(Data for analysis Opens)
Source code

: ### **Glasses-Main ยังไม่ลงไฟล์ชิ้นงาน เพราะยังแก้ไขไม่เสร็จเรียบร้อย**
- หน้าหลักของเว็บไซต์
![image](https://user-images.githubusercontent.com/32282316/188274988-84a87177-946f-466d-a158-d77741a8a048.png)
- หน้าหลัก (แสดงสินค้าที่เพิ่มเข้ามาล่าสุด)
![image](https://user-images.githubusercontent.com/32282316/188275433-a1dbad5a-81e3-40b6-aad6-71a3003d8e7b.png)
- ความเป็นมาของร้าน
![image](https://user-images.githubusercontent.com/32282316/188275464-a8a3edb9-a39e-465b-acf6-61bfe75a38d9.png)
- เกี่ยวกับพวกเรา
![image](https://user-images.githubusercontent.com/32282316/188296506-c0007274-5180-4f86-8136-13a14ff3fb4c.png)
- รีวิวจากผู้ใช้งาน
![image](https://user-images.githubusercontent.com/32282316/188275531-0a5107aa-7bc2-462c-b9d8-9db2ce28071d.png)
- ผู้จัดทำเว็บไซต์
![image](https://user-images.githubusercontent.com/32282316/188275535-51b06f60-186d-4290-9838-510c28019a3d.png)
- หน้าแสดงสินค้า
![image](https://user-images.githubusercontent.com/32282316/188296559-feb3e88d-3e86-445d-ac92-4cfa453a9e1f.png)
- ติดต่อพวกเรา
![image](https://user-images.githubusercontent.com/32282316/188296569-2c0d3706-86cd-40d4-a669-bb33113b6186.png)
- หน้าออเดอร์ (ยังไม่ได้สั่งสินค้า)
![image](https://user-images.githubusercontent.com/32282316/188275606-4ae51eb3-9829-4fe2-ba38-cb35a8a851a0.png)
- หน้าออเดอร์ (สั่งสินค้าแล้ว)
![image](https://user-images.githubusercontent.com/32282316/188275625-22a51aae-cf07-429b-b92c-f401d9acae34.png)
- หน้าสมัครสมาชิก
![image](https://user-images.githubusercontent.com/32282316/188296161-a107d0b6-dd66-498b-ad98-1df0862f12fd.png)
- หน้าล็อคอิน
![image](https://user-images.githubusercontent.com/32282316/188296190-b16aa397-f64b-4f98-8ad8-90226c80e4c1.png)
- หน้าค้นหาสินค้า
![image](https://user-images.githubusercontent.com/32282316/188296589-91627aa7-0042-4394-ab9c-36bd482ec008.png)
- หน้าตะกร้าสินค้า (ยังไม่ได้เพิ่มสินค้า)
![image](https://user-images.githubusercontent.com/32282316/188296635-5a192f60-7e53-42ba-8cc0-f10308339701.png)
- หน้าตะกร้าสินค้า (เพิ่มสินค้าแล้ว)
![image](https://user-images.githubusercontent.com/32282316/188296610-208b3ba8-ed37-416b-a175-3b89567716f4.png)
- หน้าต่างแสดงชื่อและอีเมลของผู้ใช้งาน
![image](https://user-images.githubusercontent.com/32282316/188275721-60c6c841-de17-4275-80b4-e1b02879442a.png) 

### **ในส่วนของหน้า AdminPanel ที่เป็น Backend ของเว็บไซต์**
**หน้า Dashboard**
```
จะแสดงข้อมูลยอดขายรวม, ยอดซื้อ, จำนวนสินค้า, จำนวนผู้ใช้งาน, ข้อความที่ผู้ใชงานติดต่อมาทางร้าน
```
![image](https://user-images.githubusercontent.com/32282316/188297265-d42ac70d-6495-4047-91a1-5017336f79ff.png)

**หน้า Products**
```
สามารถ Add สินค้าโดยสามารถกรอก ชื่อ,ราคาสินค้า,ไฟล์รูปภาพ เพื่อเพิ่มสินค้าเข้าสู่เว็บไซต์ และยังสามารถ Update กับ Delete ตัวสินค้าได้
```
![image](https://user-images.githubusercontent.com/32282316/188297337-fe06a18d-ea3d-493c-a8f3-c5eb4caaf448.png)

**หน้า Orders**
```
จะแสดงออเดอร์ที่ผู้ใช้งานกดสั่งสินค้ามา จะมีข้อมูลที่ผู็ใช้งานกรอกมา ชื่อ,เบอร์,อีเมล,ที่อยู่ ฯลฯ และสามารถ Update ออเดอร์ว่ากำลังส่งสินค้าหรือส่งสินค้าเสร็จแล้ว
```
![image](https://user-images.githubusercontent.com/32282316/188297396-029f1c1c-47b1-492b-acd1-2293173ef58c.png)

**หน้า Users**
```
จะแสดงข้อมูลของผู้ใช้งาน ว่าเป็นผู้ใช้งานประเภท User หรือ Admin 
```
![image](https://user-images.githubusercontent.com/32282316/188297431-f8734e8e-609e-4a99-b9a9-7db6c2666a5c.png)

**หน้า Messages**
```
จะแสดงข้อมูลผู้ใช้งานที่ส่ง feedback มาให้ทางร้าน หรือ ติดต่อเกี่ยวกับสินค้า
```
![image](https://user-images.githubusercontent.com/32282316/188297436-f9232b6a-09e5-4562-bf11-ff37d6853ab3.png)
(Data for analysis Closes)
(Data for analysis Opens)
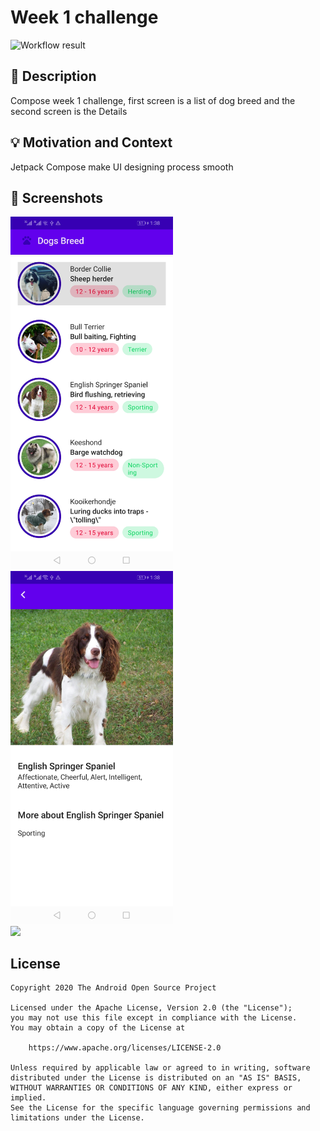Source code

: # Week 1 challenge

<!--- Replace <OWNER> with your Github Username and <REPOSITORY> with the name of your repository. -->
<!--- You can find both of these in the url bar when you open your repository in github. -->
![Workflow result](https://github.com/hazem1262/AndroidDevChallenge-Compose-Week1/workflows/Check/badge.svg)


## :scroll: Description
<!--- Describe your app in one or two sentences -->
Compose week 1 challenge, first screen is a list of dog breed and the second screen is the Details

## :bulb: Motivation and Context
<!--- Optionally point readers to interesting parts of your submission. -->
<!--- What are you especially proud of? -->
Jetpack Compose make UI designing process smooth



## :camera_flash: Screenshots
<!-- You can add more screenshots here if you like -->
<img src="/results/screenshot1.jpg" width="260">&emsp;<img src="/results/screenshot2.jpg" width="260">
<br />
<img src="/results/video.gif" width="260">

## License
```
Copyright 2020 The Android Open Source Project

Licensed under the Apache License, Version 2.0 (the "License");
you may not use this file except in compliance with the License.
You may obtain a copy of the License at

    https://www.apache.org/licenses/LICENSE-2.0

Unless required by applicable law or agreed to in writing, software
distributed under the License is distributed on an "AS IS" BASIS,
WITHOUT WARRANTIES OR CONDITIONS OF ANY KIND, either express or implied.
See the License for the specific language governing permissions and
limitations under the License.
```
(Data for analysis Closes)
• Directions: Output nothing but the number of lines in the data containing the string "บไซต".

• Solution: 4